In the US, the Mazda MX-30 only survived for two model years, 2022 and 2023, being plagued by a subpar range rating of 100 miles and limited availability – only California buyers could get one. Many people called it a compliance car because of this, and the sales numbers reflected that.

Mazda only sold 100 MX-30s in the US in the first eight months of 2023, down 69 percent from the previous year.

While the MX-30 lives on in other markets like Japan and Europe with an R-EV range-extender variant featuring a Wankel rotary generator, the nameplate will be gone for good from the US after the 2023 model year. Fortunately, that doesn't mean Mazda has given up on the idea of selling EVs here.

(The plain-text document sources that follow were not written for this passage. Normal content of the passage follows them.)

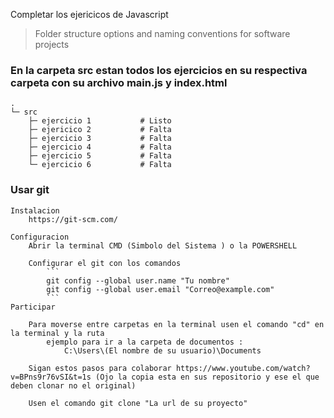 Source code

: Completar los ejericicos de Javascript

> Folder structure options and naming conventions for software projects

### En la carpeta src estan todos los ejercicios en su respectiva carpeta con su archivo main.js y index.html

    .
    └─ src
        ├─ ejercicio 1           # Listo
        ├─ ejericico 2           # Falta
        ├─ ejercicio 3           # Falta
        ├─ ejercicio 4           # Falta
        ├─ ejercicio 5           # Falta
        └─ ejercicio 6           # Falta

### Usar git
    Instalacion
        https://git-scm.com/

    Configuracion
        Abrir la terminal CMD (Simbolo del Sistema ) o la POWERSHELL

        Configurar el git con los comandos
            ```
            git config --global user.name "Tu nombre"
            git config --global user.email "Correo@example.com"
            ```
    Participar

        Para moverse entre carpetas en la terminal usen el comando "cd" en la terminal y la ruta
            ejemplo para ir a la carpeta de documentos :
                C:\Users\(El nombre de su usuario)\Documents

        Sigan estos pasos para colaborar https://www.youtube.com/watch?v=BPns9r76vSI&t=1s (Ojo la copia esta en sus repositorio y ese el que deben clonar no el original)

        Usen el comando git clone "La url de su proyecto"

The Japanese automaker wants to launch new EVs stateside as early as 2025 to tap into the country's growing EV market, a report from Nikkei Asia claims. Mind you, the way Mazda plans to achieve that is very interesting given the current market context.

The new EVs will be built on platforms shared with existing gasoline-powered vehicles, the paper has learned. There are cost reasons behind this decision, obviously, but it remains to be seen how the market will receive Mazda's EVs when other automakers like GM and Volkswagen are switching to dedicated EV architectures for their EVs.

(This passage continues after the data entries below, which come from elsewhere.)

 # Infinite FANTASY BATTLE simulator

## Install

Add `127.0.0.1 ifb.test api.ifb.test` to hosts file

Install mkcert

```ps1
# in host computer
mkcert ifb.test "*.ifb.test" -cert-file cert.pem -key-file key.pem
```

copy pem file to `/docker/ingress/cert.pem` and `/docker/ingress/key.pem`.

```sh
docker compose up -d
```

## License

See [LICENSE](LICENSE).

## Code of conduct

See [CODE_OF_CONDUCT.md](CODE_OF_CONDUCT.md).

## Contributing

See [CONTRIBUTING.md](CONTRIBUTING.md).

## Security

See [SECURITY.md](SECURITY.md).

The report also states that Mazda's future EVs will be produced at its plant in Hofu, in western Japan's Yamaguchi prefecture. The facility can produce gasoline, hybrid, and electric cars on the same line, which is good for costs as well.

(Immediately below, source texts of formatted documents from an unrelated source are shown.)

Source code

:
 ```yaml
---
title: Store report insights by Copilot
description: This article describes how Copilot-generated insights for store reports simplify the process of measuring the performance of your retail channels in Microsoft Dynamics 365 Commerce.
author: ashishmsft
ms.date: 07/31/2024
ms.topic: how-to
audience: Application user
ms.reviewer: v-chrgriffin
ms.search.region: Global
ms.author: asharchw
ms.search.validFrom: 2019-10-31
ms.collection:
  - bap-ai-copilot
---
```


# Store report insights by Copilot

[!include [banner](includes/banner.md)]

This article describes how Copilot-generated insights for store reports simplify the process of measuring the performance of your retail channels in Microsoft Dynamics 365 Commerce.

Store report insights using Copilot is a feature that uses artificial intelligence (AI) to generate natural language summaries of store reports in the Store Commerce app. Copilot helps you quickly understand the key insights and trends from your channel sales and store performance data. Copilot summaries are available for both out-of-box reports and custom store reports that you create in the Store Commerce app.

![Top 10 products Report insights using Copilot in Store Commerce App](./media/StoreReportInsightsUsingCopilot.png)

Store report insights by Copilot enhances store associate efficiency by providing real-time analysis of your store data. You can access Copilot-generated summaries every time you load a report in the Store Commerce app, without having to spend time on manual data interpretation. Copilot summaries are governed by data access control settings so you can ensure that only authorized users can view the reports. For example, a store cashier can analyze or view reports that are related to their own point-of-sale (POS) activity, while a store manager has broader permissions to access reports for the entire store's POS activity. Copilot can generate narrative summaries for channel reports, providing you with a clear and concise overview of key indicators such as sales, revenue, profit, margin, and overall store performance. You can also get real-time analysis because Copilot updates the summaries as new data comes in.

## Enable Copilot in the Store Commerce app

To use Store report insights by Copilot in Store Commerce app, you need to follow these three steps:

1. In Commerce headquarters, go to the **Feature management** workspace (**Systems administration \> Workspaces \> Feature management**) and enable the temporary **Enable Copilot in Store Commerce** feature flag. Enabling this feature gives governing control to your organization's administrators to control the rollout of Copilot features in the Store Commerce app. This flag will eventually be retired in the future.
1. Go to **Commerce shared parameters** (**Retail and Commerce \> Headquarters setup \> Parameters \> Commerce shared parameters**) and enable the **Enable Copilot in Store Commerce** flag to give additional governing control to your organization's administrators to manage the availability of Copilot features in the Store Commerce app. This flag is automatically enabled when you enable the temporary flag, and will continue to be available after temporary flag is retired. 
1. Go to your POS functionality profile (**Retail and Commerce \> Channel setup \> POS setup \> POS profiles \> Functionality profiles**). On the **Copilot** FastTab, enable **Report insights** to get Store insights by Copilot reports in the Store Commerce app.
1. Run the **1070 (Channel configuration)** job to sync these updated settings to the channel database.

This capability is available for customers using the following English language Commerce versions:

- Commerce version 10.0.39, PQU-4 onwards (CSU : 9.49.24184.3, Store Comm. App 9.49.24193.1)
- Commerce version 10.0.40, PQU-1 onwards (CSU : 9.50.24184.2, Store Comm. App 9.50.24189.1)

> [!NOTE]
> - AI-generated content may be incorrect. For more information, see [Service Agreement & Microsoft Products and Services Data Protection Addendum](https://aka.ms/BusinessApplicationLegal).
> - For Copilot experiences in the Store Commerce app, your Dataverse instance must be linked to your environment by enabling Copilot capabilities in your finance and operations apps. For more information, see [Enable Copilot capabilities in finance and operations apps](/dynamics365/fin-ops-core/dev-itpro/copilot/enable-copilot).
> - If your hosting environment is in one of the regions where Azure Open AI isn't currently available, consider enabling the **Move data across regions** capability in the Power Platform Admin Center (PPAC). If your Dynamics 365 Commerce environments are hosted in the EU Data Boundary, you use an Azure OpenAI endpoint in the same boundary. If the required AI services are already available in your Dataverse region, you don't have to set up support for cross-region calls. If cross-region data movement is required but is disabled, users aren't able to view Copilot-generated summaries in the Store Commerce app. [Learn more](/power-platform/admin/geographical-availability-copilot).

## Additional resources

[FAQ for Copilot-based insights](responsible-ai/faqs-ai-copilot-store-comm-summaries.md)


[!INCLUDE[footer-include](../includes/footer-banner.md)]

However, this also means Mazda's new EV will not be eligible for the federal EV tax credit of up to $7,500. To qualify for credits, final assembly of EVs has to be done in North America.

At least Mazda seems to have learned one lesson from the MX-30's poor reception in the US – selling small EVs is not profitable here. The carmaker has not disclosed what type of vehicles it aims to launch in the US but SUVs appear to be the safest bet.

"It's hard to make money by making small EVs given the high costs of producing automobiles," Mazda Chief Executive Masahiro Moro said in an interview. "We are looking at a segment that will appeal to would-be EV buyers.”

Unfortunately, that might mean that an electric Mazda MX-5 sports car is not a priority.

The US is Mazda's biggest single market, making up around 30 percent of its total global sales. The brand aims for EVs to account for 25-40 percent of its global sales by 2030.